Start of Given information

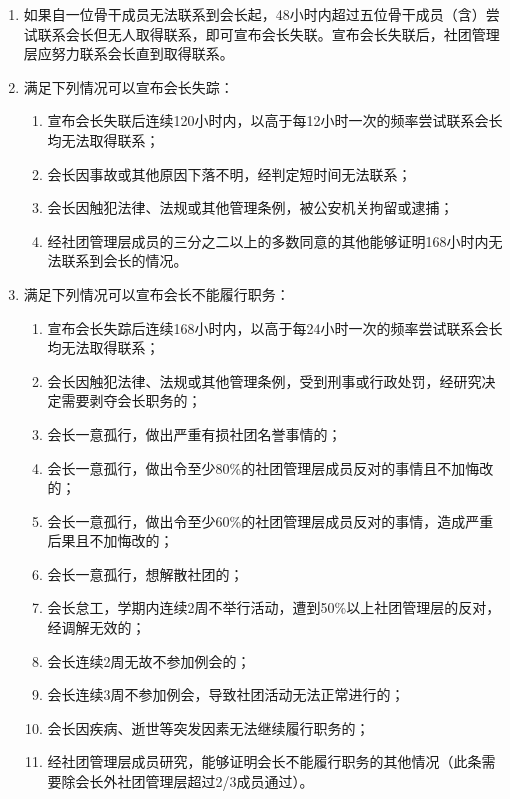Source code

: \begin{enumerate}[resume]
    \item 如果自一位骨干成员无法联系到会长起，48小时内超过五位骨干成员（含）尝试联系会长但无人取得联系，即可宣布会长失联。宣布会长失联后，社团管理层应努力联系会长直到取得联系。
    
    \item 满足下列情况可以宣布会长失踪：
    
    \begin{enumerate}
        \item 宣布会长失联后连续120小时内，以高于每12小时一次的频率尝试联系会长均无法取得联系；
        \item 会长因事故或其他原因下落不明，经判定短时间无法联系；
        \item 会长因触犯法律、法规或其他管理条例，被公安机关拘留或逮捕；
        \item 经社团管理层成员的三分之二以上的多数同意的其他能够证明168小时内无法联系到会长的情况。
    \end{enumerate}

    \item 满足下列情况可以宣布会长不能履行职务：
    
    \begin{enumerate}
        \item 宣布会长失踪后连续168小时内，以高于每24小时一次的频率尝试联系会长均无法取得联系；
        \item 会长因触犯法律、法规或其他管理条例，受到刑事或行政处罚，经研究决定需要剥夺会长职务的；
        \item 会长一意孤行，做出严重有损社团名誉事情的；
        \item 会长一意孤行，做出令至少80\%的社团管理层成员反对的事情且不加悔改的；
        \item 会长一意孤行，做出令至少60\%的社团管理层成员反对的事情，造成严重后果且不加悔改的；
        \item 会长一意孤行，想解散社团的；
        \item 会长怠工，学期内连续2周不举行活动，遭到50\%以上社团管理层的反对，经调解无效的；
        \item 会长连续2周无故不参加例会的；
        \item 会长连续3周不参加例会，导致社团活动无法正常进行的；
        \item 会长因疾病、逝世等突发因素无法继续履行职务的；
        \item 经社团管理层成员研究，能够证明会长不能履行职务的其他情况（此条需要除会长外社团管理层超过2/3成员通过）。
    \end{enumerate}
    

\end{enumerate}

End of Given information
Start of Given information

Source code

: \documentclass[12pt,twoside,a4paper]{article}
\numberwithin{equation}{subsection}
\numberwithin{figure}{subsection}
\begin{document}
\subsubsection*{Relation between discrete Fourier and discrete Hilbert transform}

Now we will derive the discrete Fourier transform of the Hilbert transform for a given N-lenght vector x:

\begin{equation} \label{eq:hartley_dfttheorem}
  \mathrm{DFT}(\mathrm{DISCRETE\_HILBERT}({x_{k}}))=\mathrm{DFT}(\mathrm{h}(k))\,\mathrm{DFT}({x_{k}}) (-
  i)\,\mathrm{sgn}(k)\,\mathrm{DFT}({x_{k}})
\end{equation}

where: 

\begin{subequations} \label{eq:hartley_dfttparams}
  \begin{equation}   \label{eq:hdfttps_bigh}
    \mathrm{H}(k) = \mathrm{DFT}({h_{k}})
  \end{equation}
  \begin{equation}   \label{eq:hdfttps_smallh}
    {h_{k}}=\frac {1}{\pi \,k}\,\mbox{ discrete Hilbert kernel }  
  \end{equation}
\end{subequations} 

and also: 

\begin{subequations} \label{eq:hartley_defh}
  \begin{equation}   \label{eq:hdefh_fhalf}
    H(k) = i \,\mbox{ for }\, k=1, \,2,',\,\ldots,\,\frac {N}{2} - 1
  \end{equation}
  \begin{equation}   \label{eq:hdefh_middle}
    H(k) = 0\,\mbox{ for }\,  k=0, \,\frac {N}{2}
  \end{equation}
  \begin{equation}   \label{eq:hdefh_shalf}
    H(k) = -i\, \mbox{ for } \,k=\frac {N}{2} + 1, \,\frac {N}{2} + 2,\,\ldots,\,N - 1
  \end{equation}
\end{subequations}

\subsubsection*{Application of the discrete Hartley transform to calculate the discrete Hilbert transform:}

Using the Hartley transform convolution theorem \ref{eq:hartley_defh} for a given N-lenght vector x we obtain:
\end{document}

End of Given information

About this exercise - Across the entries above, find the lines with the string "lenght" and copy them.

Result below -
Now we will derive the discrete Fourier transform of the Hilbert transform for a given N-lenght vector x:
Using the Hartley transform convolution theorem \ref{eq:hartley_defh} for a given N-lenght vector x we obtain:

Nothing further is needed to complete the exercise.